-------- Source material --------

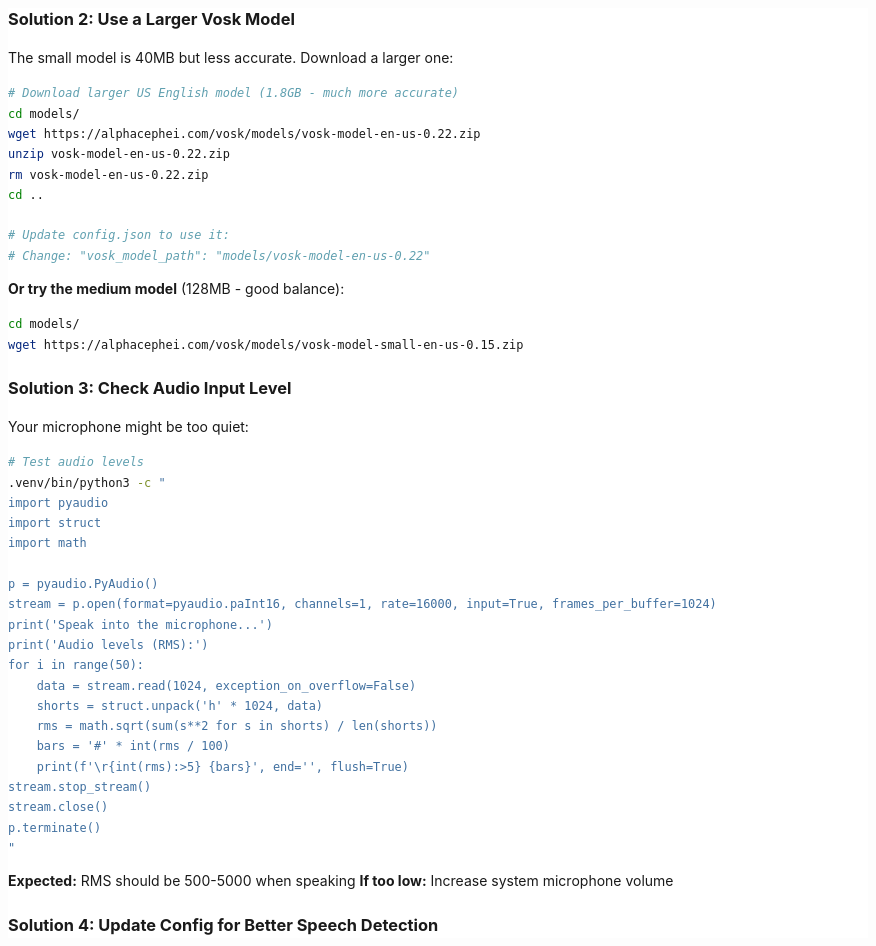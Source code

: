 ### Solution 2: Use a Larger Vosk Model

The small model is 40MB but less accurate. Download a larger one:

```bash
# Download larger US English model (1.8GB - much more accurate)
cd models/
wget https://alphacephei.com/vosk/models/vosk-model-en-us-0.22.zip
unzip vosk-model-en-us-0.22.zip
rm vosk-model-en-us-0.22.zip
cd ..

# Update config.json to use it:
# Change: "vosk_model_path": "models/vosk-model-en-us-0.22"
```

**Or try the medium model** (128MB - good balance):
```bash
cd models/
wget https://alphacephei.com/vosk/models/vosk-model-small-en-us-0.15.zip
```

### Solution 3: Check Audio Input Level

Your microphone might be too quiet:

```bash
# Test audio levels
.venv/bin/python3 -c "
import pyaudio
import struct
import math

p = pyaudio.PyAudio()
stream = p.open(format=pyaudio.paInt16, channels=1, rate=16000, input=True, frames_per_buffer=1024)
print('Speak into the microphone...')
print('Audio levels (RMS):')
for i in range(50):
    data = stream.read(1024, exception_on_overflow=False)
    shorts = struct.unpack('h' * 1024, data)
    rms = math.sqrt(sum(s**2 for s in shorts) / len(shorts))
    bars = '#' * int(rms / 100)
    print(f'\r{int(rms):>5} {bars}', end='', flush=True)
stream.stop_stream()
stream.close()
p.terminate()
"
```

**Expected:** RMS should be 500-5000 when speaking
**If too low:** Increase system microphone volume

### Solution 4: Update Config for Better Speech Detection
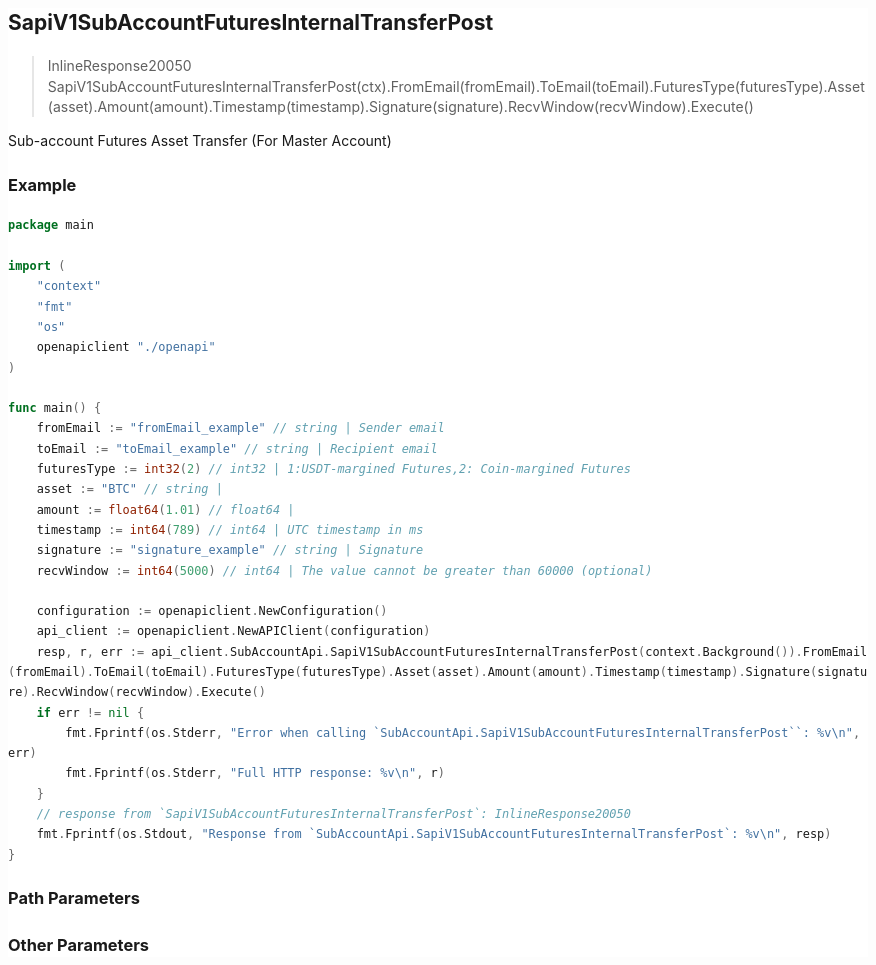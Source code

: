 ## SapiV1SubAccountFuturesInternalTransferPost

> InlineResponse20050 SapiV1SubAccountFuturesInternalTransferPost(ctx).FromEmail(fromEmail).ToEmail(toEmail).FuturesType(futuresType).Asset(asset).Amount(amount).Timestamp(timestamp).Signature(signature).RecvWindow(recvWindow).Execute()

Sub-account Futures Asset Transfer (For Master Account)



### Example

```go
package main

import (
    "context"
    "fmt"
    "os"
    openapiclient "./openapi"
)

func main() {
    fromEmail := "fromEmail_example" // string | Sender email
    toEmail := "toEmail_example" // string | Recipient email
    futuresType := int32(2) // int32 | 1:USDT-margined Futures,2: Coin-margined Futures
    asset := "BTC" // string | 
    amount := float64(1.01) // float64 | 
    timestamp := int64(789) // int64 | UTC timestamp in ms
    signature := "signature_example" // string | Signature
    recvWindow := int64(5000) // int64 | The value cannot be greater than 60000 (optional)

    configuration := openapiclient.NewConfiguration()
    api_client := openapiclient.NewAPIClient(configuration)
    resp, r, err := api_client.SubAccountApi.SapiV1SubAccountFuturesInternalTransferPost(context.Background()).FromEmail(fromEmail).ToEmail(toEmail).FuturesType(futuresType).Asset(asset).Amount(amount).Timestamp(timestamp).Signature(signature).RecvWindow(recvWindow).Execute()
    if err != nil {
        fmt.Fprintf(os.Stderr, "Error when calling `SubAccountApi.SapiV1SubAccountFuturesInternalTransferPost``: %v\n", err)
        fmt.Fprintf(os.Stderr, "Full HTTP response: %v\n", r)
    }
    // response from `SapiV1SubAccountFuturesInternalTransferPost`: InlineResponse20050
    fmt.Fprintf(os.Stdout, "Response from `SubAccountApi.SapiV1SubAccountFuturesInternalTransferPost`: %v\n", resp)
}
```

### Path Parameters



### Other Parameters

--------

Work to be completed
Copy out each line of the entries where the word "accurate" is found.

Expected output
The small model is 40MB but less accurate. Download a larger one:
# Download larger US English model (1.8GB - much more accurate)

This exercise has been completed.